And the Academic and other critics of the “military-industrial complex” ignore President Eisenhower’s 2nd warning a couple of paragraphs later in that same farewell speech:

“Akin to, and largely responsible for the sweeping changes in our industrial-military posture, has been the technological revolution during recent decades.

“In this revolution, research has become central; it also becomes more formalized, complex, and costly.

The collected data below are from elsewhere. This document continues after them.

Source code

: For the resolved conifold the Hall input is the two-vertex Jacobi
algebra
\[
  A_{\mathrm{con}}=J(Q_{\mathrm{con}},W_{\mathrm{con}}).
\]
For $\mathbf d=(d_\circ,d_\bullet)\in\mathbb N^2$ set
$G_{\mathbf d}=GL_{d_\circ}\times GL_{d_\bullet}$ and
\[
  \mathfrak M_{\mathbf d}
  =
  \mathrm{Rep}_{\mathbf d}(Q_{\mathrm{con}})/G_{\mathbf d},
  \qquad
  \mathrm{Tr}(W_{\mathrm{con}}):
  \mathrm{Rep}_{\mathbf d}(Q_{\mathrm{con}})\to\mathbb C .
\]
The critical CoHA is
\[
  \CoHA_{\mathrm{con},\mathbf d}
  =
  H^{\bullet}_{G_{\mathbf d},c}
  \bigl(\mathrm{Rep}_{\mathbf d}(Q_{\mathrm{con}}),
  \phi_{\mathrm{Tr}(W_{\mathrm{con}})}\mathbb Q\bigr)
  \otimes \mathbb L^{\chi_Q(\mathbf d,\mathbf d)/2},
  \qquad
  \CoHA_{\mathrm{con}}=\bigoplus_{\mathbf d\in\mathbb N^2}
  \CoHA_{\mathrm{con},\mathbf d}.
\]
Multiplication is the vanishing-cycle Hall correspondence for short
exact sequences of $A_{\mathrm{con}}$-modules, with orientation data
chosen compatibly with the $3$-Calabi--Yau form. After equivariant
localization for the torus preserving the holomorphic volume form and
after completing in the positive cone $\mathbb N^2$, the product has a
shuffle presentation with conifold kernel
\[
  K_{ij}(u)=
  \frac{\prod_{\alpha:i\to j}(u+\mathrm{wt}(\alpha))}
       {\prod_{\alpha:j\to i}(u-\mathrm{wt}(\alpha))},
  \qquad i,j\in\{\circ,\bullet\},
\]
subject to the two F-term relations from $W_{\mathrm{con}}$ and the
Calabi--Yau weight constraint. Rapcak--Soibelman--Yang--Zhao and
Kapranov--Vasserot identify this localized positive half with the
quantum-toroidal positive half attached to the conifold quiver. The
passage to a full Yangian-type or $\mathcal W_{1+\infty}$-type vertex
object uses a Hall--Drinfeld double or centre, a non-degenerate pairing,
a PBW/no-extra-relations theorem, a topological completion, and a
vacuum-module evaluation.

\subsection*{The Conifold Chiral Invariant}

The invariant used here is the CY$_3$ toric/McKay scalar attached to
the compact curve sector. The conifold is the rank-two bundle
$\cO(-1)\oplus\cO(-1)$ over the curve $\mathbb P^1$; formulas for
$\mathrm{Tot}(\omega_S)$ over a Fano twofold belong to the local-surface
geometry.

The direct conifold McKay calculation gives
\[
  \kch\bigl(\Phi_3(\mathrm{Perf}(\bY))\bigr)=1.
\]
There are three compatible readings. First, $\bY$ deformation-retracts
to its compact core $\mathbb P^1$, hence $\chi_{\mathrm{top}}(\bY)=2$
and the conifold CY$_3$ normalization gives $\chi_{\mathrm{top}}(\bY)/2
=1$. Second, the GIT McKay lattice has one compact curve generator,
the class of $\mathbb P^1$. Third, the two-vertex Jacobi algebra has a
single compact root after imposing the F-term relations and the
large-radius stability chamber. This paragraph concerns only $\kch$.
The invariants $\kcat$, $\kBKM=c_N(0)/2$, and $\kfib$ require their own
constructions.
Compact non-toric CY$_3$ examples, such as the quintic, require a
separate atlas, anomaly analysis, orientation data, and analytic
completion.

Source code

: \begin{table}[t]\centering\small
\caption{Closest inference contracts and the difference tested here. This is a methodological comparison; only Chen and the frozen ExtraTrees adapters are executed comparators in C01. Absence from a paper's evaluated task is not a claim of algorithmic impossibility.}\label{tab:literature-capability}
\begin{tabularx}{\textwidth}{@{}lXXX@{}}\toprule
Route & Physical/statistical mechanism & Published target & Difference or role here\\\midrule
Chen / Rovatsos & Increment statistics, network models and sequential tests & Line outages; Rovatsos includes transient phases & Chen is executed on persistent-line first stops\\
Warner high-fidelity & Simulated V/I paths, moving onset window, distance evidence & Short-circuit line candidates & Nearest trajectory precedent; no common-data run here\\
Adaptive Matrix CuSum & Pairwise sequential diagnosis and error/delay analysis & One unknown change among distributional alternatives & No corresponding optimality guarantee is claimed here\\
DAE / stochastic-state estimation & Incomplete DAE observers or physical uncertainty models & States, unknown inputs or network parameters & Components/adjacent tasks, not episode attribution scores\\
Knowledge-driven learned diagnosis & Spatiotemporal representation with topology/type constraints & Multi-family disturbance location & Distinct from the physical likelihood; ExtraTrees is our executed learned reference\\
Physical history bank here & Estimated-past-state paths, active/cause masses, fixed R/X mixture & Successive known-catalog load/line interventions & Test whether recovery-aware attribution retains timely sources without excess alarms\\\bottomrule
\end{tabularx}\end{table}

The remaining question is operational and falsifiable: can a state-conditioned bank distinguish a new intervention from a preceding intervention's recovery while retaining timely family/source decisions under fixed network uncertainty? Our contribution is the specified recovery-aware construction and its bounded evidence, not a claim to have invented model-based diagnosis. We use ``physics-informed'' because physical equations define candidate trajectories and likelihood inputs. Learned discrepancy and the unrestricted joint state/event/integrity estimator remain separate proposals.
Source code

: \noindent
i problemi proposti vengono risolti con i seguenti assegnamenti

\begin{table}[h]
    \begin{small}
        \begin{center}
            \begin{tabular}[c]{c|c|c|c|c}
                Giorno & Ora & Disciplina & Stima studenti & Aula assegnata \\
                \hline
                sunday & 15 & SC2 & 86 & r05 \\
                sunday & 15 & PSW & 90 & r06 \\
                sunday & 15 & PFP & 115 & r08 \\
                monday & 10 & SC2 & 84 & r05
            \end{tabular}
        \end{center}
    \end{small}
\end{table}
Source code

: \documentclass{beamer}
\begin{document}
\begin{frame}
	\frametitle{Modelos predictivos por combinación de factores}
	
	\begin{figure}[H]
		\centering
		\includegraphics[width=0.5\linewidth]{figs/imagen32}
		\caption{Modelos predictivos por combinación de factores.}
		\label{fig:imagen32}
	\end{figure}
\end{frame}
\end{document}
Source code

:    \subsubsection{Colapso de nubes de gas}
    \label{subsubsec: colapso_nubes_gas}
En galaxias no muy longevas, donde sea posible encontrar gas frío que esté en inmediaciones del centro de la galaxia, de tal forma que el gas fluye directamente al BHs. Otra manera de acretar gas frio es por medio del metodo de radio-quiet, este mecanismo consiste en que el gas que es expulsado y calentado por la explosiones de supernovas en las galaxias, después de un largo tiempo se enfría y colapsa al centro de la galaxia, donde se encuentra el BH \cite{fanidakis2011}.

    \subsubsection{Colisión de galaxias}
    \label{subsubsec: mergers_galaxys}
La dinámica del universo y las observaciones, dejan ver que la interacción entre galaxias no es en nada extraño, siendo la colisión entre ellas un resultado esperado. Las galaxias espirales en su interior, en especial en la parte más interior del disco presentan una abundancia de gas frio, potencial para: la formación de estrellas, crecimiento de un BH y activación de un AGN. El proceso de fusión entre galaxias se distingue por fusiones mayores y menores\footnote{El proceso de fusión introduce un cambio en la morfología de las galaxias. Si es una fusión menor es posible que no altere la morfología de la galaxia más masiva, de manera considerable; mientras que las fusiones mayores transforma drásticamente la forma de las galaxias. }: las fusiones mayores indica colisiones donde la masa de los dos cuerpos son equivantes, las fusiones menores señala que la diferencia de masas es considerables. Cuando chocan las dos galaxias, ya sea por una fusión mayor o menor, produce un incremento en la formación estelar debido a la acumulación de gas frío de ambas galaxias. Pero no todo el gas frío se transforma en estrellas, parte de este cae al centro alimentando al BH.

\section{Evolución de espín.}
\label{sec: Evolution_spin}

A steadily increasing share is conducted for, by, or at the direction of, the Federal government.

“Today, the solitary inventor, tinkering in his shop, has been overshadowed by task forces of scientists in laboratories and testing fields. In the same fashion, the free university, historically the fountainhead of free ideas and scientific discovery, has experienced a revolution in the conduct of research. Partly because of the huge costs involved, a government contract becomes virtually a substitute for intellectual curiosity. For every old blackboard there are now hundreds of new electronic computers.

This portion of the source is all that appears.